Hayatımdaki en önemli felsefe "doğru insan olmak" oldu. Bazen sıkıntılar yaşamama neden olsa da bu felsefem değişmedi. Ancak zaman zaman felsefemden koptuğum dönemler oldu. Kendimle hesaplaşmalara girdiğim, vicdan azabı çektiğim anlar oldu. Üzerinde günlerce düşünüp, rüyalarıma sokacak kadar kendime kızdığım zamanlar bazen çok uzun sürebiliyordu. Kılıf bulduğum, kendime yonttuğum pek çok şey yaşamışımdır. Belki de istediğim kadar doğru bir insan olmanın önündeki en büyük engel zekam ve hırsımdır. Çünkü bazen haketmediğimi düşündüğüm şeyler yaşadığımda hırsım içimi kemiriyor. Böyle olmamalıydı ya da böyle olmamalı diyorum. Böyle zamanlarda felsefenizi sorguluyorsunuz. İnancınızdan şüphe etmeye başlıyorsunuz. Adaletin olmadığını, düzenbazın, işini bilenin gemisini yürüttüğünü görüyorsunuz. İnsan olmanın dayanılmaz ağırlığı altında eziliyorsunuz. Düşünüyor ve düşündükçe daha da batıyorsunuz. Taa ki en dibe kadar. en dipte zeka ve hırs devreye giriyor kötü düşünceler, karanlık planlar içine giriyorsunuz istmeseniz de. En dipte olduğunuzun farkında bile olmadan dipte debeleniyorsunuz. Ama size engel olan insan olduğunuz düşüncesi oluyor. Doğru insan olma felsefeniz önünüzde dimdik duruyor. Sonrasında ise uzakta bir ışık görüyorsunuz. Minicik çok uzaklarda karanlığın içinde var-yok bir ışık. Peşine düşüp çıkmaya başlıyorsunuz. Çıktıkça geriye bakıp ne kadar battığınıza şaşıyorsunuz. Sonra kızıyorsunuz kendinize felsefenizden ve mücadelenizden koptuğunuz için... Ne kadar ağır gelirse gelsin kısa bir süre de olsa insan olmaktan vazgeçtiğiniz için...
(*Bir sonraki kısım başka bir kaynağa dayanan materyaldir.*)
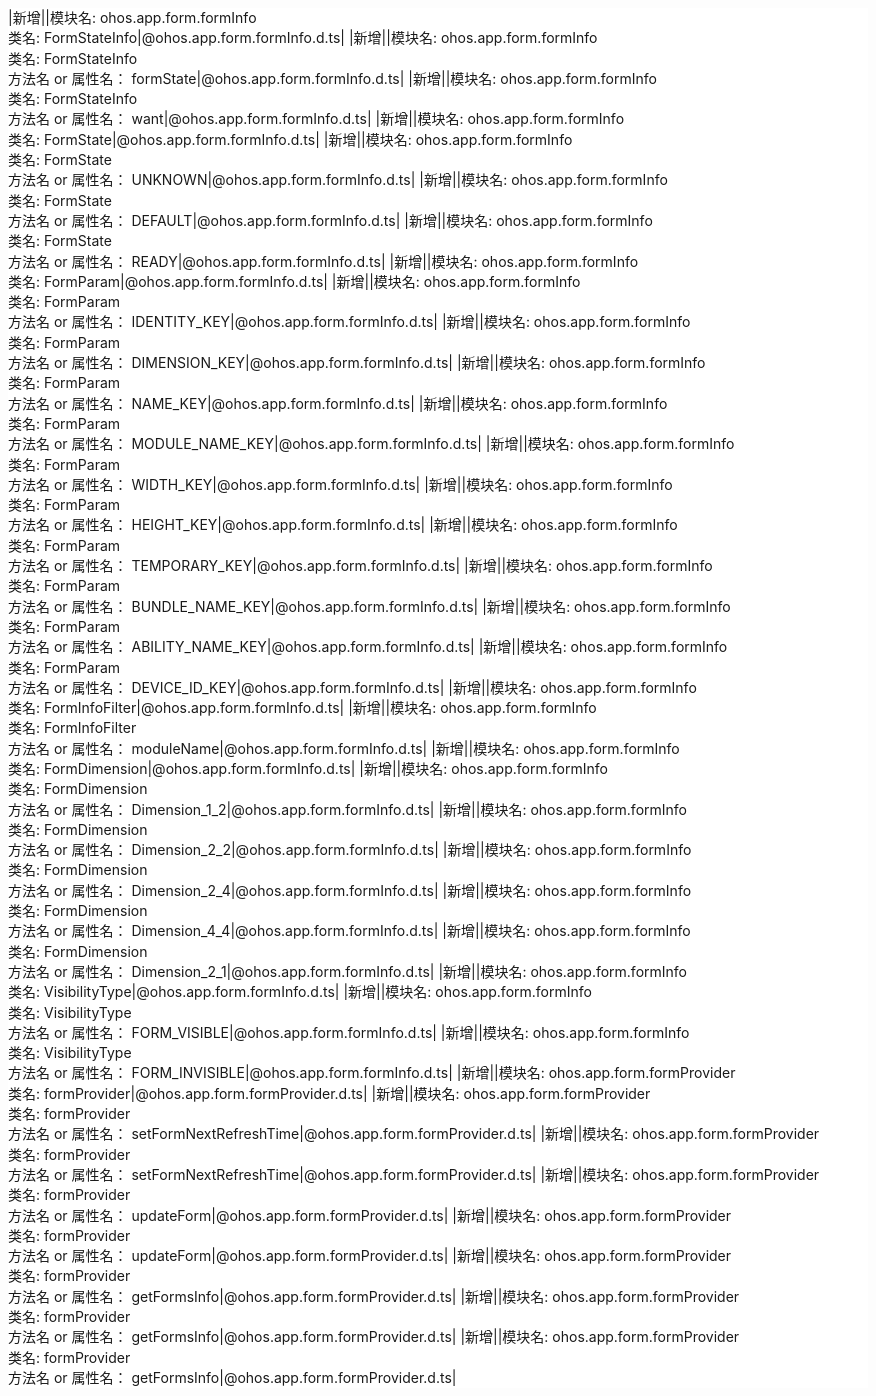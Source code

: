 |新增||模块名: ohos.app.form.formInfo<br>类名: FormStateInfo|@ohos.app.form.formInfo.d.ts|
|新增||模块名: ohos.app.form.formInfo<br>类名: FormStateInfo<br>方法名 or 属性名： formState|@ohos.app.form.formInfo.d.ts|
|新增||模块名: ohos.app.form.formInfo<br>类名: FormStateInfo<br>方法名 or 属性名： want|@ohos.app.form.formInfo.d.ts|
|新增||模块名: ohos.app.form.formInfo<br>类名: FormState|@ohos.app.form.formInfo.d.ts|
|新增||模块名: ohos.app.form.formInfo<br>类名: FormState<br>方法名 or 属性名： UNKNOWN|@ohos.app.form.formInfo.d.ts|
|新增||模块名: ohos.app.form.formInfo<br>类名: FormState<br>方法名 or 属性名： DEFAULT|@ohos.app.form.formInfo.d.ts|
|新增||模块名: ohos.app.form.formInfo<br>类名: FormState<br>方法名 or 属性名： READY|@ohos.app.form.formInfo.d.ts|
|新增||模块名: ohos.app.form.formInfo<br>类名: FormParam|@ohos.app.form.formInfo.d.ts|
|新增||模块名: ohos.app.form.formInfo<br>类名: FormParam<br>方法名 or 属性名： IDENTITY_KEY|@ohos.app.form.formInfo.d.ts|
|新增||模块名: ohos.app.form.formInfo<br>类名: FormParam<br>方法名 or 属性名： DIMENSION_KEY|@ohos.app.form.formInfo.d.ts|
|新增||模块名: ohos.app.form.formInfo<br>类名: FormParam<br>方法名 or 属性名： NAME_KEY|@ohos.app.form.formInfo.d.ts|
|新增||模块名: ohos.app.form.formInfo<br>类名: FormParam<br>方法名 or 属性名： MODULE_NAME_KEY|@ohos.app.form.formInfo.d.ts|
|新增||模块名: ohos.app.form.formInfo<br>类名: FormParam<br>方法名 or 属性名： WIDTH_KEY|@ohos.app.form.formInfo.d.ts|
|新增||模块名: ohos.app.form.formInfo<br>类名: FormParam<br>方法名 or 属性名： HEIGHT_KEY|@ohos.app.form.formInfo.d.ts|
|新增||模块名: ohos.app.form.formInfo<br>类名: FormParam<br>方法名 or 属性名： TEMPORARY_KEY|@ohos.app.form.formInfo.d.ts|
|新增||模块名: ohos.app.form.formInfo<br>类名: FormParam<br>方法名 or 属性名： BUNDLE_NAME_KEY|@ohos.app.form.formInfo.d.ts|
|新增||模块名: ohos.app.form.formInfo<br>类名: FormParam<br>方法名 or 属性名： ABILITY_NAME_KEY|@ohos.app.form.formInfo.d.ts|
|新增||模块名: ohos.app.form.formInfo<br>类名: FormParam<br>方法名 or 属性名： DEVICE_ID_KEY|@ohos.app.form.formInfo.d.ts|
|新增||模块名: ohos.app.form.formInfo<br>类名: FormInfoFilter|@ohos.app.form.formInfo.d.ts|
|新增||模块名: ohos.app.form.formInfo<br>类名: FormInfoFilter<br>方法名 or 属性名： moduleName|@ohos.app.form.formInfo.d.ts|
|新增||模块名: ohos.app.form.formInfo<br>类名: FormDimension|@ohos.app.form.formInfo.d.ts|
|新增||模块名: ohos.app.form.formInfo<br>类名: FormDimension<br>方法名 or 属性名： Dimension_1_2|@ohos.app.form.formInfo.d.ts|
|新增||模块名: ohos.app.form.formInfo<br>类名: FormDimension<br>方法名 or 属性名： Dimension_2_2|@ohos.app.form.formInfo.d.ts|
|新增||模块名: ohos.app.form.formInfo<br>类名: FormDimension<br>方法名 or 属性名： Dimension_2_4|@ohos.app.form.formInfo.d.ts|
|新增||模块名: ohos.app.form.formInfo<br>类名: FormDimension<br>方法名 or 属性名： Dimension_4_4|@ohos.app.form.formInfo.d.ts|
|新增||模块名: ohos.app.form.formInfo<br>类名: FormDimension<br>方法名 or 属性名： Dimension_2_1|@ohos.app.form.formInfo.d.ts|
|新增||模块名: ohos.app.form.formInfo<br>类名: VisibilityType|@ohos.app.form.formInfo.d.ts|
|新增||模块名: ohos.app.form.formInfo<br>类名: VisibilityType<br>方法名 or 属性名： FORM_VISIBLE|@ohos.app.form.formInfo.d.ts|
|新增||模块名: ohos.app.form.formInfo<br>类名: VisibilityType<br>方法名 or 属性名： FORM_INVISIBLE|@ohos.app.form.formInfo.d.ts|
|新增||模块名: ohos.app.form.formProvider<br>类名: formProvider|@ohos.app.form.formProvider.d.ts|
|新增||模块名: ohos.app.form.formProvider<br>类名: formProvider<br>方法名 or 属性名： setFormNextRefreshTime|@ohos.app.form.formProvider.d.ts|
|新增||模块名: ohos.app.form.formProvider<br>类名: formProvider<br>方法名 or 属性名： setFormNextRefreshTime|@ohos.app.form.formProvider.d.ts|
|新增||模块名: ohos.app.form.formProvider<br>类名: formProvider<br>方法名 or 属性名： updateForm|@ohos.app.form.formProvider.d.ts|
|新增||模块名: ohos.app.form.formProvider<br>类名: formProvider<br>方法名 or 属性名： updateForm|@ohos.app.form.formProvider.d.ts|
|新增||模块名: ohos.app.form.formProvider<br>类名: formProvider<br>方法名 or 属性名： getFormsInfo|@ohos.app.form.formProvider.d.ts|
|新增||模块名: ohos.app.form.formProvider<br>类名: formProvider<br>方法名 or 属性名： getFormsInfo|@ohos.app.form.formProvider.d.ts|
|新增||模块名: ohos.app.form.formProvider<br>类名: formProvider<br>方法名 or 属性名： getFormsInfo|@ohos.app.form.formProvider.d.ts|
Tüm ağırlığına rağmen insan olmanın dünyanın en güzel özelliği olduğunu tekrar farkediyorsunuz... Tüm insanlara sevgiler...

 
Toplam blog
: 17
: 4410
Kayıt tarihi
: 03.09.07
 
 

Yazmayı seviyorum, fikirlerimi paylaşmayı da seviyorum. Dolayısıyla işte burdayım. ..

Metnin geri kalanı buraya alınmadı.